Astronomowie z całego świata z niepokojem i fascynacją analizują dane dotyczące niezwykłego zjawiska, które zarejestrowano na początku lipca. Chodzi o rozbłysk gamma oznaczony jako GRB 250702B, który wykazał cechy, jakich dotąd nie zaobserwowano w historii badań kosmosu. Eksplozja trwała nieprzerwanie przez niemal całą dobę i – co jeszcze bardziej zaskakujące – powtórzyła się kilkakrotnie. To pierwszy taki przypadek w dziejach astronomii.

REKLAMA

Rozbłyski gamma (GRB) to jedne z najbardziej energetycznych i gwałtownych zjawisk, jakie zachodzą w znanym nam Wszechświecie. Powstają w wyniku dramatycznych wydarzeń, takich jak śmierć masywnych gwiazd czy rozerwanie gwiazdy przez czarną dziurę. Typowy rozbłysk gamma trwa od ułamków sekundy do kilku minut i jest jednorazowym, niepowtarzalnym wydarzeniem.

Tymczasem GRB 250702B całkowicie wywrócił do góry nogami dotychczasowe wyobrażenia naukowców na temat tych kosmicznych eksplozji.

Bardzo dziwny rozbłysk

Rozbłysk zarejestrowano 2 lipca dzięki Fermi Gamma-ray Space Telescope, należącego do NASA. W ciągu kilku godzin teleskop ten zarejestrował aż trzy rozbłyski pochodzące z tego samego źródła, co już samo w sobie było niecodzienne. Dalsze analizy wykazały, że źródło było aktywne nawet dzień wcześniej, o czym świadczyły dane z chińskiego teleskopu rentgenowskiego Einstein Probe, współtworzonego przez Chińską Akademię Nauk, Europejską Agencję Kosmiczną oraz Instytut Maxa Plancka ds. Fizyki Pozaziemskiej.

Sygnał GRB 250702B trwał około 24 godzin, czyli od 100 do nawet 1000 razy dłużej niż typowe rozbłyski gamma.

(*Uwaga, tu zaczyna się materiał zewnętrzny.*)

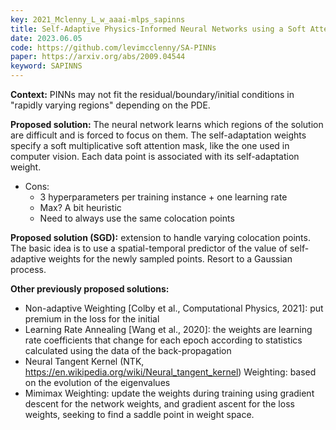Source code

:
 ```yaml
---
key: 2021_Mclenny_L_w_aaai-mlps_sapinns
title: Self-Adaptive Physics-Informed Neural Networks using a Soft Attention Mechanism
date: 2023.06.05
code: https://github.com/levimcclenny/SA-PINNs
paper: https://arxiv.org/abs/2009.04544
keyword: SAPINNS
---
```




<d-cite key="2021_Mclenny_L_w_aaai-mlps_sapinns"></d-cite>

**Context:** PINNs may not fit the residual/boundary/initial conditions in "rapidly varying regions" depending on the PDE.

**Proposed solution:** The neural network learns which regions of the solution are difficult and is forced to focus on them. The self-adaptation weights specify a soft multiplicative soft attention mask, like the one used in computer vision. Each data point is associated with its self-adaptation weight.
- Cons:
	- 3 hyperparameters per training instance + one learning rate
	- Max? A bit heuristic
	- Need to always use the same colocation points


**Proposed solution (SGD):** extension to handle varying colocation points. The basic idea is to use a spatial-temporal predictor of the value of self-adaptive weights for the newly sampled points. Resort to a Gaussian process.


**Other previously proposed solutions:** 
- Non-adaptive Weighting [Colby et al., Computational Physics, 2021]: put premium in the loss for the initial 
- Learning Rate Annealing [Wang et al., 2020]: the weights are learning rate coefficients that change for each epoch according to statistics calculated using the data of the back-propagation
- Neural Tangent Kernel (NTK, https://en.wikipedia.org/wiki/Neural_tangent_kernel) Weighting: based on the evolution of the eigenvalues
- Mimimax Weighting: update the weights during training using gradient descent for the network weights, and gradient ascent for the loss weights, seeking 
to find a saddle point in weight space.



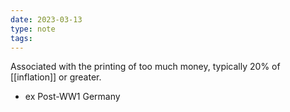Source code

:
 ```yaml
---
date: 2023-03-13
type: note
tags: 
---
```


Associated with the printing of too much money, typically 20% of [[inflation]] or greater.
- ex Post-WW1 Germany
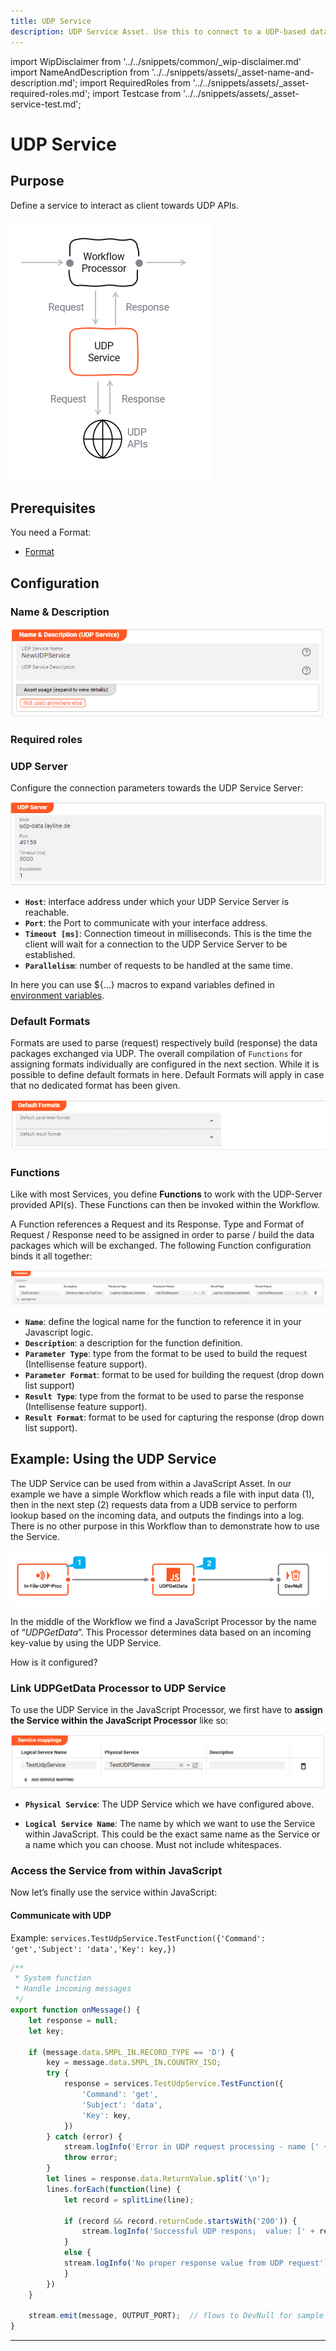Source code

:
 ```yaml
---
title: UDP Service
description: UDP Service Asset. Use this to connect to a UDP-based data source.
---
```


import WipDisclaimer from '../../snippets/common/_wip-disclaimer.md'
import NameAndDescription from '../../snippets/assets/_asset-name-and-description.md';
import RequiredRoles from '../../snippets/assets/_asset-required-roles.md';
import Testcase from '../../snippets/assets/_asset-service-test.md';

# UDP Service

## Purpose

Define a service to interact as client towards UDP APIs.

![](./.asset-service-udp_images/1718104827977.png "Asset Dependency Graph (Service UDP)")

## Prerequisites

You need a Format:

* [Format](/docs/assets/formats)

## Configuration

### Name & Description

![](./.asset-service-udp_images/1718035266183.png)

<NameAndDescription></NameAndDescription>

### Required roles

<RequiredRoles></RequiredRoles>

### UDP Server

Configure the connection parameters towards the UDP Service Server: 

![](./.asset-service-udp_images/1718118385473.png "UDP Service Server Settings")

* **`Host`**: interface address under which your UDP Service Server is reachable.
* **`Port`**: the Port to communicate with your interface address.
* **`Timeout [ms]`**: Connection timeout in milliseconds. This is the time the client will wait for a connection to the UDP Service Server to be established.
* **`Parallelism`**: number of requests to be handled at the same time.

In here you can use $\{...\} macros to expand variables defined in [environment variables](/docs/assets/resources/asset-resource-environment).

### Default Formats

Formats are used to parse (request) respectively build (response) the data packages exchanged via UDP. 
The overall compilation of `Functions` for assigning formats individually are configured in the next section. While it is possible to define default formats in here.
Default Formats will apply in case that no dedicated format has been given.

![](./.asset-service-udp_images/1718123307446.png)

### Functions

Like with most Services, you define **Functions** to work with the UDP-Server provided API(s).
These Functions can then be invoked within the Workflow.

A Function references a Request and its Response. 
Type and Format of Request / Response need to be assigned in order to parse / build the data packages which will be exchanged. The following Function configuration binds it all together: 

![](./.asset-service-udp_images/1718123368804.png)

* **`Name`**: define the logical name for the function to reference it in your Javascript logic.
* **`Description`**: a description for the function definition.
* **`Parameter Type`**: type from the format to be used to build the request (Intellisense feature support). 
* **`Parameter Format`**: format to be used for building the request (drop down list support)
* **`Result Type`**: type from the format to be used to parse the response (Intellisense feature support).
* **`Result Format`**: format to be used for capturing the response (drop down list support).

## Example: Using the UDP Service

The UDP Service can be used from within a JavaScript Asset.
In our example we have a simple Workflow which reads a file with input data (1), then in the next step (2) requests data from a UDB service to perform lookup based on the incoming data,
and outputs the findings into a log.
There is no other purpose in this Workflow than to demonstrate how to use the Service.

![](./.asset-service-udp_images/1718375340264.png "Example Workflow (Service UDP)")

In the middle of the Workflow we find a JavaScript Processor by the name of “_UDPGetData_”.
This Processor determines data based on an incoming key-value by using the UDP Service.

How is it configured?

### Link UDPGetData Processor to UDP Service

To use the UDP Service in the JavaScript Processor, we first have to **assign the Service within the JavaScript
Processor** like so:

![](./.asset-service-udp_images/1718375667102.png "Link Service to JavaScript Asset (Service UDP)")

* **`Physical Service`**: The UDP Service which we have configured above.

* **`Logical Service Name`**: The name by which we want to use the Service within JavaScript. This could be the
  exact same name as the Service or a name which you can choose. Must not include whitespaces.

### Access the Service from within JavaScript

Now let’s finally use the service within JavaScript:

#### Communicate with UDP

Example: `services.TestUdpService.TestFunction({'Command': 'get','Subject': 'data','Key': key,})`

```javascript
/**
 * System function
 * Handle incoming messages
 */
export function onMessage() {
    let response = null;
    let key;

    if (message.data.SMPL_IN.RECORD_TYPE == 'D') {
        key = message.data.SMPL_IN.COUNTRY_ISO;
        try {
            response = services.TestUdpService.TestFunction({
                'Command': 'get',
                'Subject': 'data',
                'Key': key,
            })
        } catch (error) {
            stream.logInfo('Error in UDP request processing - name [' + error.name + '] and message [' + error.message + ']');
            throw error;
        }
        let lines = response.data.ReturnValue.split('\n');
        lines.forEach(function(line) {
            let record = splitLine(line);

            if (record && record.returnCode.startsWith('200')) {
                stream.logInfo('Successful UDP respons;  value: [' + record.value + '] - retrieved from key: [' + key + ']');
            }
            else {
            stream.logInfo('No proper response value from UDP request'); 
            }
        })
    }

    stream.emit(message, OUTPUT_PORT);  // flows to DevNull for sample purposes
}
```

<Testcase></Testcase>

---

<WipDisclaimer></WipDisclaimer>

Co więcej, powtarzalność tego zjawiska jest absolutnie bezprecedensowa - rozbłyski gamma są bowiem efektem katastroficznych, jednorazowych wydarzeń, które nie mają prawa się powtarzać.

Poszukiwanie źródła

Początkowo naukowcy przypuszczali, że niezwykły rozbłysk miał miejsce w naszej własnej galaktyce - Drodze Mlecznej. Jednak dzięki obserwacjom przeprowadzonym za pomocą Bardzo Dużego Teleskopu (VLT) oraz wsparciu Kosmicznego Teleskopu Hubble’a i Kosmicznego Teleskopu Jamesa Webba udało się precyzyjnie zlokalizować źródło.

Okazało się, że znajduje się ono poza granicami naszej galaktyki, w odległości sięgającej kilku miliardów lat świetlnych od Ziemi. To oznacza, że rozbłysk GRB 250702B był znacznie potężniejszy, niż początkowo sądzono.

Naukowcy bezradni wobec kosmicznej zagadki

Mimo zaawansowanych analiz i szeroko zakrojonych obserwacji, natura tego niezwykłego zjawiska pozostaje nieznana. Dotychczasowe modele nie są w stanie wyjaśnić zarówno długości trwania rozbłysku, jak i jego powtarzalności.

W przypadku zapadającej się masywnej gwiazdy rozbłysk powinien trwać zaledwie kilka sekund. Z kolei rozerwanie gwiazdy przez czarną dziurę mogłoby wygenerować rozbłysk trwający około jednego dnia, jednak wymagałoby to udziału wyjątkowo nietypowych obiektów.

Jedna z hipotez zakłada, że źródłem zjawiska mógł być biały karzeł - końcowe stadium ewolucji gwiazdy podobnej do Słońca - oraz czarna dziura o masie pośredniej. Ten typ czarnych dziur, o masach od 100 do 100 tysięcy mas Słońca, jest niezwykle rzadki i słabo poznany. Większość znanych czarnych dziur ma masy znacznie większe lub mniejsze, co dodatkowo komplikuje sprawę.

Odkrycie rozbłysku GRB 250702B otwiera nowy rozdział w badaniach nad najbardziej ekstremalnymi zjawiskami we Wszechświecie. Wyniki badań zostały opublikowane w prestiżowym czasopiśmie "The Astrophysical Journal Letters", a zespołowi badawczemu przewodzili Antonio Martin-Carrillo z University College Dublin oraz Andrew Levan z Radboud University (Holandia) i University of Warwick (Wielka Brytania).